The defendant's testimony is corroborated by the physical facts given in evidence by the state's witnesses showing that the piece of buggy spring was on the ground where deceased fell almost within grasp of his right hand.
And by the testimony of the state's witnesses, Dr. McAdory and Coroner Moss showing that the bullet entered deceased's body about four inches below the left armpit, "in the axillary line, just behind the axillary line, that is the line that runs from the armpit down the center of the body * * * between the sixth and seventh rib," ranged upward about thirty degrees, passed through the left lung behind the heart and through the large aorta and on through the right lung and lodged in the right shoulder.
This testimony clearly corroborated the defendant's testimony and that of his wife that defendant was down when he shot deceased, and that deceased was standing over him, in the act of continuing the assault.
Mrs. McDowell testified: "I saw my husband right after the difficulty. I saw one skinned place up here, one here and two places on the side of his nose, and the blood was dripping on the side of his face. There was an injury on his arm, a big place just below his elbow."
The defendant testified: "He hit me two licks up here on the head, and hit me one back across this way, knocking a plug out of my teeth, knocked one of my teeth out. I throwed up my left hand but he hit me two licks there, and two knots on my elbow bigger than my thumb. My face was bleeding. It was a week or better before I could shave."
The testimony of the sheriff is to the effect that he did not examine the defendant's head; that there were bloody places on the defendant's face, and abrasions on the defendant's nose, and "bruises" on his arm.
As before stated the circumstances of the killing as disclosed by this evidence "disprove malice."

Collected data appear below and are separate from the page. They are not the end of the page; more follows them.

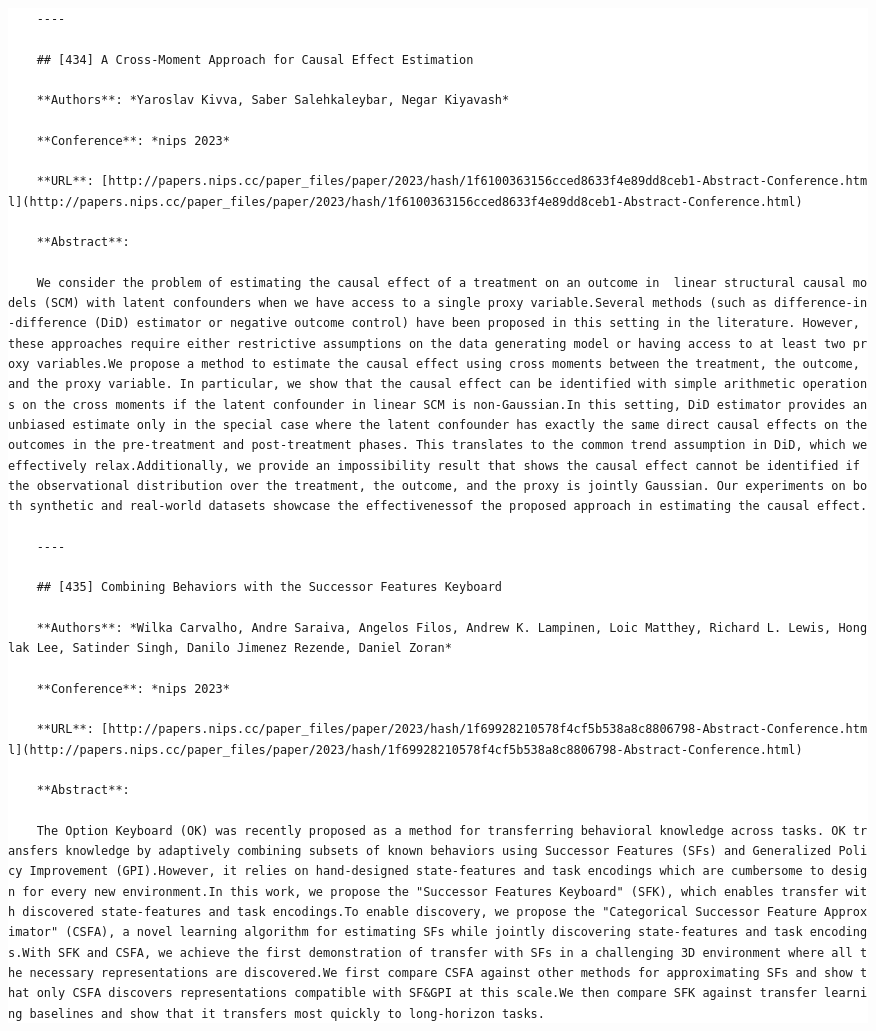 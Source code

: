         ----

        ## [434] A Cross-Moment Approach for Causal Effect Estimation

        **Authors**: *Yaroslav Kivva, Saber Salehkaleybar, Negar Kiyavash*

        **Conference**: *nips 2023*

        **URL**: [http://papers.nips.cc/paper_files/paper/2023/hash/1f6100363156cced8633f4e89dd8ceb1-Abstract-Conference.html](http://papers.nips.cc/paper_files/paper/2023/hash/1f6100363156cced8633f4e89dd8ceb1-Abstract-Conference.html)

        **Abstract**:

        We consider the problem of estimating the causal effect of a treatment on an outcome in  linear structural causal models (SCM) with latent confounders when we have access to a single proxy variable.Several methods (such as difference-in-difference (DiD) estimator or negative outcome control) have been proposed in this setting in the literature. However, these approaches require either restrictive assumptions on the data generating model or having access to at least two proxy variables.We propose a method to estimate the causal effect using cross moments between the treatment, the outcome, and the proxy variable. In particular, we show that the causal effect can be identified with simple arithmetic operations on the cross moments if the latent confounder in linear SCM is non-Gaussian.In this setting, DiD estimator provides an unbiased estimate only in the special case where the latent confounder has exactly the same direct causal effects on the outcomes in the pre-treatment and post-treatment phases. This translates to the common trend assumption in DiD, which we effectively relax.Additionally, we provide an impossibility result that shows the causal effect cannot be identified if the observational distribution over the treatment, the outcome, and the proxy is jointly Gaussian. Our experiments on both synthetic and real-world datasets showcase the effectivenessof the proposed approach in estimating the causal effect.

        ----

        ## [435] Combining Behaviors with the Successor Features Keyboard

        **Authors**: *Wilka Carvalho, Andre Saraiva, Angelos Filos, Andrew K. Lampinen, Loic Matthey, Richard L. Lewis, Honglak Lee, Satinder Singh, Danilo Jimenez Rezende, Daniel Zoran*

        **Conference**: *nips 2023*

        **URL**: [http://papers.nips.cc/paper_files/paper/2023/hash/1f69928210578f4cf5b538a8c8806798-Abstract-Conference.html](http://papers.nips.cc/paper_files/paper/2023/hash/1f69928210578f4cf5b538a8c8806798-Abstract-Conference.html)

        **Abstract**:

        The Option Keyboard (OK) was recently proposed as a method for transferring behavioral knowledge across tasks. OK transfers knowledge by adaptively combining subsets of known behaviors using Successor Features (SFs) and Generalized Policy Improvement (GPI).However, it relies on hand-designed state-features and task encodings which are cumbersome to design for every new environment.In this work, we propose the "Successor Features Keyboard" (SFK), which enables transfer with discovered state-features and task encodings.To enable discovery, we propose the "Categorical Successor Feature Approximator" (CSFA), a novel learning algorithm for estimating SFs while jointly discovering state-features and task encodings.With SFK and CSFA, we achieve the first demonstration of transfer with SFs in a challenging 3D environment where all the necessary representations are discovered.We first compare CSFA against other methods for approximating SFs and show that only CSFA discovers representations compatible with SF&GPI at this scale.We then compare SFK against transfer learning baselines and show that it transfers most quickly to long-horizon tasks.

The state's testimony, offered to show defendant's bad character, is without probative force in so far as truth and veracity is concerned. All the witnesses agree that defendant had the reputation of a truthful man, and as a man that paid his debts. Moreover, the defendant's testimony is corroborated by that of his wife, who is in no way impeached, and by the physical facts disclosed by the testimony of the state.

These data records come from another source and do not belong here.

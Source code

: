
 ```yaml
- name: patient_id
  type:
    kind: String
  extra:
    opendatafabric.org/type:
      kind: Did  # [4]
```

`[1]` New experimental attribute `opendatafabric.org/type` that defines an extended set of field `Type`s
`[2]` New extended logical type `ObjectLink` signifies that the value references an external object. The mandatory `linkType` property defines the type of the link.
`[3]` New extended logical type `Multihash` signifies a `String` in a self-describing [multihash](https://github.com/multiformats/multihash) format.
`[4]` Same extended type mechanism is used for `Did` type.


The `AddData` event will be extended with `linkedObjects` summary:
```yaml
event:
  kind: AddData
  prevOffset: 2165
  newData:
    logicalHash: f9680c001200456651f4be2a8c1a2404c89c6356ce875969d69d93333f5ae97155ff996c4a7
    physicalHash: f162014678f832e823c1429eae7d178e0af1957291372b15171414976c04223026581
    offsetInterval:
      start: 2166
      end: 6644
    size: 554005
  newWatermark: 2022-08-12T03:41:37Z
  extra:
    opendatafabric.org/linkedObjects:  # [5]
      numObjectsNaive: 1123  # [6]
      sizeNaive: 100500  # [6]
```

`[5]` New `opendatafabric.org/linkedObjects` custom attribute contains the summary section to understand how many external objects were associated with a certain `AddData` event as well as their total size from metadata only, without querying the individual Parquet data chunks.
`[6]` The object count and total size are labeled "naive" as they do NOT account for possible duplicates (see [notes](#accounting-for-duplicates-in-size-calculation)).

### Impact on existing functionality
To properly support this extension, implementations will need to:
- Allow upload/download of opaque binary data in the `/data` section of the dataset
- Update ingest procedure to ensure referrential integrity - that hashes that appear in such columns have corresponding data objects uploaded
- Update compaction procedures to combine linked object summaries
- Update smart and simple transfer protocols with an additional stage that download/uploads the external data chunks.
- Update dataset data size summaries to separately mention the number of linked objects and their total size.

The law which permits the defendant to testify and permits a defendant's wife to testify in his behalf is a recognition of the fact that their testimony can not be capriciously disregarded because of interest in the result. It must manifest other infirmities, which, when considered with such interest, renders it unworthy of belief.
The solicitor, on the cross-examination of the defendant, brought into the case the source of the anonymous letter, a fact wholly immaterial, calculated to create a highly prejudicial atmosphere unfavorable to the defendant, and which probably influenced the result.

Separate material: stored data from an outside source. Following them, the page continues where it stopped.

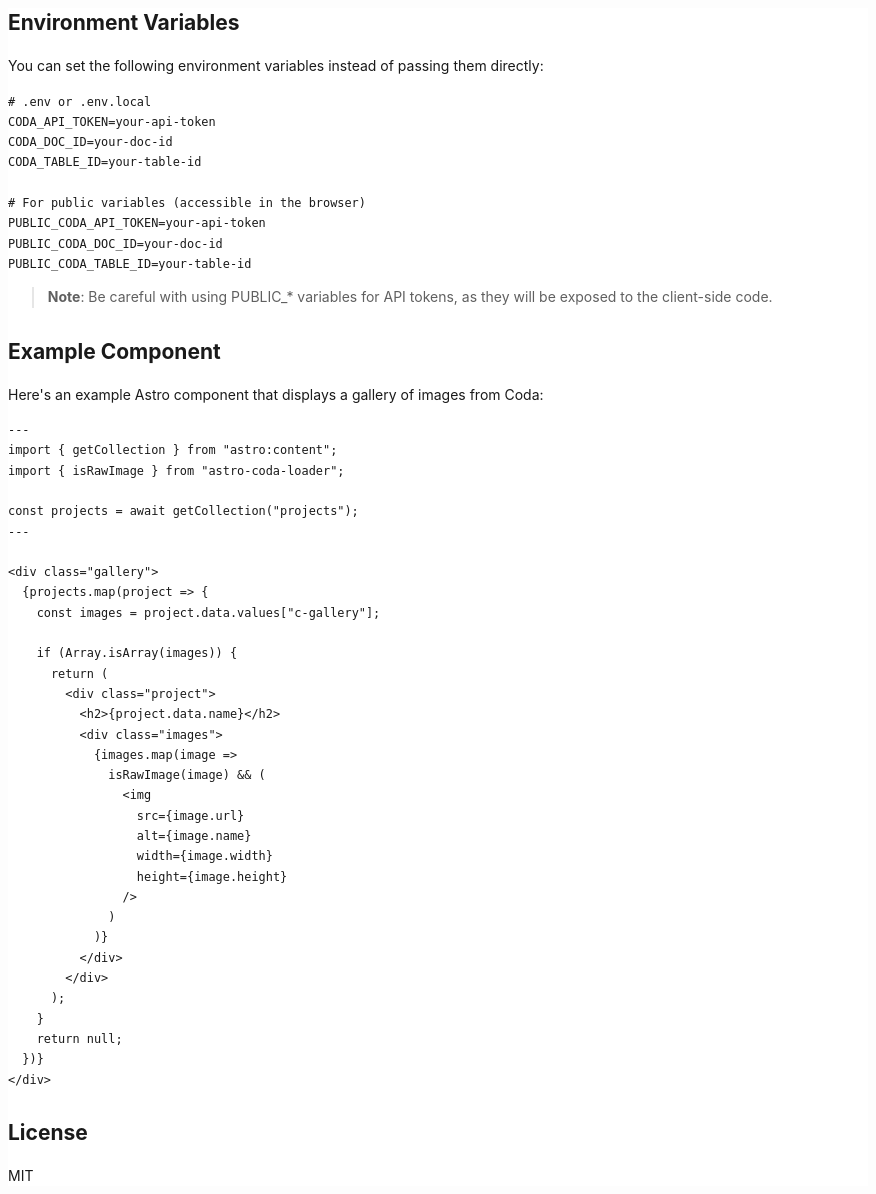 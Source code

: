 ## Environment Variables

You can set the following environment variables instead of passing them directly:

```
# .env or .env.local
CODA_API_TOKEN=your-api-token
CODA_DOC_ID=your-doc-id
CODA_TABLE_ID=your-table-id

# For public variables (accessible in the browser)
PUBLIC_CODA_API_TOKEN=your-api-token
PUBLIC_CODA_DOC_ID=your-doc-id
PUBLIC_CODA_TABLE_ID=your-table-id
```

> **Note**: Be careful with using PUBLIC_* variables for API tokens, as they will be exposed to the client-side code.

## Example Component

Here's an example Astro component that displays a gallery of images from Coda:

```astro
---
import { getCollection } from "astro:content";
import { isRawImage } from "astro-coda-loader";

const projects = await getCollection("projects");
---

<div class="gallery">
  {projects.map(project => {
    const images = project.data.values["c-gallery"];
    
    if (Array.isArray(images)) {
      return (
        <div class="project">
          <h2>{project.data.name}</h2>
          <div class="images">
            {images.map(image => 
              isRawImage(image) && (
                <img 
                  src={image.url} 
                  alt={image.name} 
                  width={image.width} 
                  height={image.height} 
                />
              )
            )}
          </div>
        </div>
      );
    }
    return null;
  })}
</div>
```

## License

MIT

I am fully persuaded that the verdict of the jury is contrary to the great weight of the evidence and that the court erred in refusing the defendant a new trial. Roan v. State, 225 Ala. 428,143 So. 454.
Judgment of affirmance set aside and reversed and remanded.
ANDERSON, C. J., and GARDNER and THOMAS, JJ., concur in the foregoing opinion.
The other Justices adhere to their concurrence in the opinions promulgated by FOSTER, J.